→ **Problem statement**
When you copy the listing, skip the images and return each line verbatim.

→ **Data section**

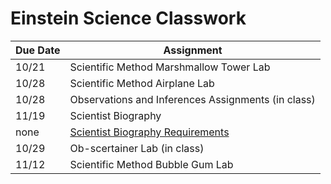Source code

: # Einstein Science Classwork

| Due Date | Assignment |
|----------|------------|
| 10/21| Scientific Method Marshmallow Tower Lab |
| 10/28 | Scientific Method Airplane Lab |
| 10/28 | Observations and Inferences Assignments (in class)|
| 11/19 | Scientist Biography |
| none |[Scientist Biography Requirements](lang/scientistbiography.pdf)|
|10/29| Ob-scertainer Lab (in class)|
|11/12| Scientific Method Bubble Gum Lab |
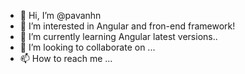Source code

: - 👋 Hi, I’m @pavanhn
- 👀 I’m interested in Angular and fron-end framework!
- 🌱 I’m currently learning Angular latest versions..
- 💞️ I’m looking to collaborate on ...
- 📫 How to reach me ...

<!---
pavanhn/pavanhn is a ✨ special ✨ repository because its `README.md` (this file) appears on your GitHub profile.
You can click the Preview link to take a look at your changes.
--->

→ **Finished exercise**
Source code

: # Einstein Science Classwork

| Due Date | Assignment |
|----------|------------|
| 10/21| Scientific Method Marshmallow Tower Lab |
| 10/28 | Scientific Method Airplane Lab |
| 10/28 | Observations and Inferences Assignments (in class)|
| 11/19 | Scientist Biography |
| none |[Scientist Biography Requirements](lang/scientistbiography.pdf)|
|10/29| Ob-scertainer Lab (in class)|
|11/12| Scientific Method Bubble Gum Lab |
Source code

: - 👋 Hi, I’m @pavanhn
- 👀 I’m interested in Angular and fron-end framework!
- 🌱 I’m currently learning Angular latest versions..
- 💞️ I’m looking to collaborate on ...
- 📫 How to reach me ...

<!---
pavanhn/pavanhn is a ✨ special ✨ repository because its `README.md` (this file) appears on your GitHub profile.
You can click the Preview link to take a look at your changes.
--->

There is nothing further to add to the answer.